(Items from a data source)
'''

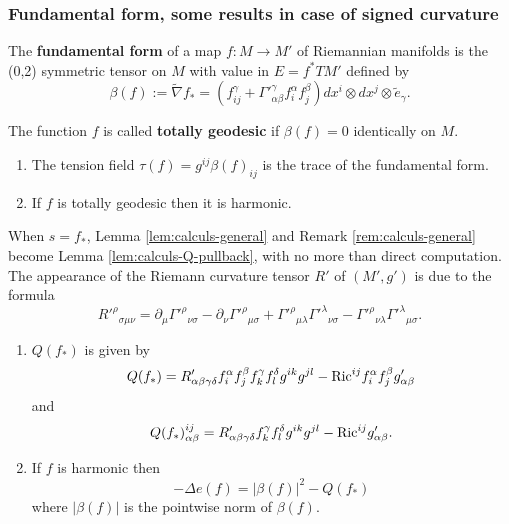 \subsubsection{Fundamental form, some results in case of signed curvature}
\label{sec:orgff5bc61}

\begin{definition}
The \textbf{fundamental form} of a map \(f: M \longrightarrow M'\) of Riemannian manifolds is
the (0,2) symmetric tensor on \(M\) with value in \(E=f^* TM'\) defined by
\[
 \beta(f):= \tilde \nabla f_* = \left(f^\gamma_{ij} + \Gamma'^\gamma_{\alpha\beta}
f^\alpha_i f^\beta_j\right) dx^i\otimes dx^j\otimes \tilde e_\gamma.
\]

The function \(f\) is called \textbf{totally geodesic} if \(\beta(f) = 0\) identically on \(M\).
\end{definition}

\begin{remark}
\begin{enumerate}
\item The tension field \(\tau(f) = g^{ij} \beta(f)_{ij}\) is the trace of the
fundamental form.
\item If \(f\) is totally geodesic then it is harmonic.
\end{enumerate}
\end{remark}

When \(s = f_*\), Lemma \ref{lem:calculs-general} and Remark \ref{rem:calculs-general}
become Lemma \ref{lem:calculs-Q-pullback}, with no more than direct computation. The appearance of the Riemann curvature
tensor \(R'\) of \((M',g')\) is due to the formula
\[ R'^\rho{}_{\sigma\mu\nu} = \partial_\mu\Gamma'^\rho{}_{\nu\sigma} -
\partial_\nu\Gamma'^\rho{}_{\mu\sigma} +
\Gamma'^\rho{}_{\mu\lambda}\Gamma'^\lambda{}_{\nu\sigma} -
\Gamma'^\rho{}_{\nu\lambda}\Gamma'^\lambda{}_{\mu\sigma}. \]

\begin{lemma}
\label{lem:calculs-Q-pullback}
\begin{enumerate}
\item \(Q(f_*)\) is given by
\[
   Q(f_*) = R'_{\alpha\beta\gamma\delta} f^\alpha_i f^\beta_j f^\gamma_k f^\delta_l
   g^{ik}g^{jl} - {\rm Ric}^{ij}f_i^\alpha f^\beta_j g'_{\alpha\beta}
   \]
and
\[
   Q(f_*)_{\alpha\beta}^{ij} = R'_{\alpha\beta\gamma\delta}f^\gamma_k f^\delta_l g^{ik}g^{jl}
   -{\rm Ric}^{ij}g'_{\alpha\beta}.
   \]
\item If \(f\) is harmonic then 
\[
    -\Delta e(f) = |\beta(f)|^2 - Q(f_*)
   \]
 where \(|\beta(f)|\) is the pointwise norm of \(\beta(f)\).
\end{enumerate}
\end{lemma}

'''
'''

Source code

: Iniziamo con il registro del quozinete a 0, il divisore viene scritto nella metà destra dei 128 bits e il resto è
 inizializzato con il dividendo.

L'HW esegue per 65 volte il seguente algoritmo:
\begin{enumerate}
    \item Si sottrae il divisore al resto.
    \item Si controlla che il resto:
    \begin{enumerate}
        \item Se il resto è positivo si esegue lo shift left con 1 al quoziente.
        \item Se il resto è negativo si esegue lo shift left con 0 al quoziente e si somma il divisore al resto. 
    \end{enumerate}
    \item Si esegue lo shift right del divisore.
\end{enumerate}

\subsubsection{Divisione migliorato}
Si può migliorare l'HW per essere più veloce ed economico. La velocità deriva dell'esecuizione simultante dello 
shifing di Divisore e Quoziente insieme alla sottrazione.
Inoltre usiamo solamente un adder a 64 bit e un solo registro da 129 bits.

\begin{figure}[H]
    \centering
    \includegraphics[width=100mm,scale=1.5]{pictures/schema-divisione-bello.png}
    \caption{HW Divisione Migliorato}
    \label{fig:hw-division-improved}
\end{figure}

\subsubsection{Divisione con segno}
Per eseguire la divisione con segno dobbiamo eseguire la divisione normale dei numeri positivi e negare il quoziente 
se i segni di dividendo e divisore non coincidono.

'''

▶ **The task**: Return all lines from the data that include the string "dividendo".

▶ **Solved problem**:
 inizializzato con il dividendo.
se i segni di dividendo e divisore non coincidono.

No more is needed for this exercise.